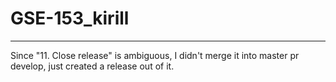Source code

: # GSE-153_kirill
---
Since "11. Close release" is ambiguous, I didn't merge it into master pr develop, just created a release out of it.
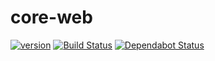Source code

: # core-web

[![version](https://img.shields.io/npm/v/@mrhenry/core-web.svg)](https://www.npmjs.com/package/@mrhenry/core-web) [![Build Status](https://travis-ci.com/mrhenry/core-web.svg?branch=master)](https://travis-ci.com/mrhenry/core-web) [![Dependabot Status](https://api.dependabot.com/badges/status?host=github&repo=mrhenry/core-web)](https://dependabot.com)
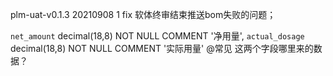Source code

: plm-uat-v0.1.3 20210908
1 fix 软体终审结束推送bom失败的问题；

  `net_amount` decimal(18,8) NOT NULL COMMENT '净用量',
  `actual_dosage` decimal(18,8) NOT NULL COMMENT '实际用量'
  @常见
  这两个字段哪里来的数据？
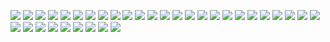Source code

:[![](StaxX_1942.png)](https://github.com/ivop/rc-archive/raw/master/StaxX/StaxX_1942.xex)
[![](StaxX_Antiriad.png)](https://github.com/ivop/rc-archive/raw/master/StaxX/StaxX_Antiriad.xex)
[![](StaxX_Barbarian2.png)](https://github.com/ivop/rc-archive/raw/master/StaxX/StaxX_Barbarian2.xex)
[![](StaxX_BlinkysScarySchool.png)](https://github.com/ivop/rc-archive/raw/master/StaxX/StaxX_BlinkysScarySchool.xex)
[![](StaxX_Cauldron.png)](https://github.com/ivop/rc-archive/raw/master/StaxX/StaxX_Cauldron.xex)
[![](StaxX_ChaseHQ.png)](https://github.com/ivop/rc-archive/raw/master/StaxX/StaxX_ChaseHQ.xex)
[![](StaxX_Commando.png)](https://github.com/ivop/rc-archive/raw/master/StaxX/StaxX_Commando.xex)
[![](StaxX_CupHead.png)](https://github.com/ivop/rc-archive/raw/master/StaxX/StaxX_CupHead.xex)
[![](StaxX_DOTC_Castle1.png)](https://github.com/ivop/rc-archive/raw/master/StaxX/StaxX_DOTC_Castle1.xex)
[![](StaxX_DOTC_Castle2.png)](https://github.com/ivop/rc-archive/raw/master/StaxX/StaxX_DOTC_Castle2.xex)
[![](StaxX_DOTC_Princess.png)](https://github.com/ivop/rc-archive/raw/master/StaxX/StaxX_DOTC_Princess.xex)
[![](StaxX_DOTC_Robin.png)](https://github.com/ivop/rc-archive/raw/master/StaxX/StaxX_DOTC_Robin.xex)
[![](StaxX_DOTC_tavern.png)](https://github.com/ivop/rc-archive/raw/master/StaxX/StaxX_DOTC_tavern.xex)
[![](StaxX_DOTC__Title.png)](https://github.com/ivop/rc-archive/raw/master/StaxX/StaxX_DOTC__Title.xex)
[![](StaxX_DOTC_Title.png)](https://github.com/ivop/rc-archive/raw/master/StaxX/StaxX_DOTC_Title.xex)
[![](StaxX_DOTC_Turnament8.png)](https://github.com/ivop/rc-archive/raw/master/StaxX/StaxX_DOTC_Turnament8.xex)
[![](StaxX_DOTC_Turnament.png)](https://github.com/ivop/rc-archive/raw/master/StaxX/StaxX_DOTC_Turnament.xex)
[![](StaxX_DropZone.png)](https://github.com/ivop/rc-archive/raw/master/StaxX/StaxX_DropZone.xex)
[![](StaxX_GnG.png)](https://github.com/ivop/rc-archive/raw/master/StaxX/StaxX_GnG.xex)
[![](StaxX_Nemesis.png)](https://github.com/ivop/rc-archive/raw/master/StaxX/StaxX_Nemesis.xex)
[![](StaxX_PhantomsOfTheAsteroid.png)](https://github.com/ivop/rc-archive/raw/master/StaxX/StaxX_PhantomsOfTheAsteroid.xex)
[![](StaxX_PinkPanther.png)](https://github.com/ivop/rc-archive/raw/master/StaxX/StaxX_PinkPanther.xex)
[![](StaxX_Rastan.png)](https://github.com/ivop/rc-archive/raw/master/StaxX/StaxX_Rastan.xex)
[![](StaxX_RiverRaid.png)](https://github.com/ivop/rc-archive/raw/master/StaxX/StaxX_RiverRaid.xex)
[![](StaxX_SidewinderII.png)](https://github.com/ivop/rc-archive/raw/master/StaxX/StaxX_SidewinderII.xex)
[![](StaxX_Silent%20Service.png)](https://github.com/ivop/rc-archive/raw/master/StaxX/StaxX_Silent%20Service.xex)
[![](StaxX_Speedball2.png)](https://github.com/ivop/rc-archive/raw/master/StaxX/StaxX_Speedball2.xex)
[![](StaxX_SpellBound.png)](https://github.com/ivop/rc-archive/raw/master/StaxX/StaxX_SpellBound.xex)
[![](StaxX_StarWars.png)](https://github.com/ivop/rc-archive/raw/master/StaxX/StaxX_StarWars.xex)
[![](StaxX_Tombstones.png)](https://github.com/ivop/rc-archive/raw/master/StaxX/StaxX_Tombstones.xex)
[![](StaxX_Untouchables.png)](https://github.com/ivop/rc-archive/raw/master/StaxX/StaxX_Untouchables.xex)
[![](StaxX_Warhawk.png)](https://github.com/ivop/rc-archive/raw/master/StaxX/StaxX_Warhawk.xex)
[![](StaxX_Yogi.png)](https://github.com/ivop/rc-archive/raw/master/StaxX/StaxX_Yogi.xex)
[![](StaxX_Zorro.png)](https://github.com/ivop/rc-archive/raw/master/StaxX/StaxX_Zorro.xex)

________________________

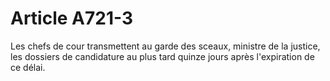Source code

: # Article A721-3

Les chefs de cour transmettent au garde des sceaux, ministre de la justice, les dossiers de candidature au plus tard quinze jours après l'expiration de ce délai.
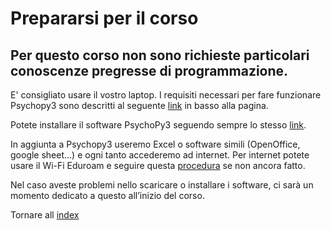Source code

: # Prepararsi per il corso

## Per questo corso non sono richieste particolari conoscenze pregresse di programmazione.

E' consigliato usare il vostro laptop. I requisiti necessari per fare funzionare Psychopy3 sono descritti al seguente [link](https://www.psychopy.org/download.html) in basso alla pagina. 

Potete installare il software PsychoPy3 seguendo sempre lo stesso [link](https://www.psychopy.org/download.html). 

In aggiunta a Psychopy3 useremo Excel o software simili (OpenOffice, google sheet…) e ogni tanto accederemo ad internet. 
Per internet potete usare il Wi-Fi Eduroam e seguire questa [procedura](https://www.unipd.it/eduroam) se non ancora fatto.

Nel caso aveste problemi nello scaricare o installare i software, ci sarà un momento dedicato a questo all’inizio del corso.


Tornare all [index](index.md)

________________________

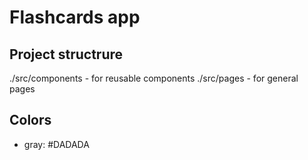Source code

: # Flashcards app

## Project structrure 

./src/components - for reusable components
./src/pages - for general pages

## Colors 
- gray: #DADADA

________________________

### EXERCISE BRIEF:
Every line of the material that holds the word "NULL" must be found and copied.

### YOUR SOLUTION:
  `net_amount` decimal(18,8) NOT NULL COMMENT '净用量',
  `actual_dosage` decimal(18,8) NOT NULL COMMENT '实际用量'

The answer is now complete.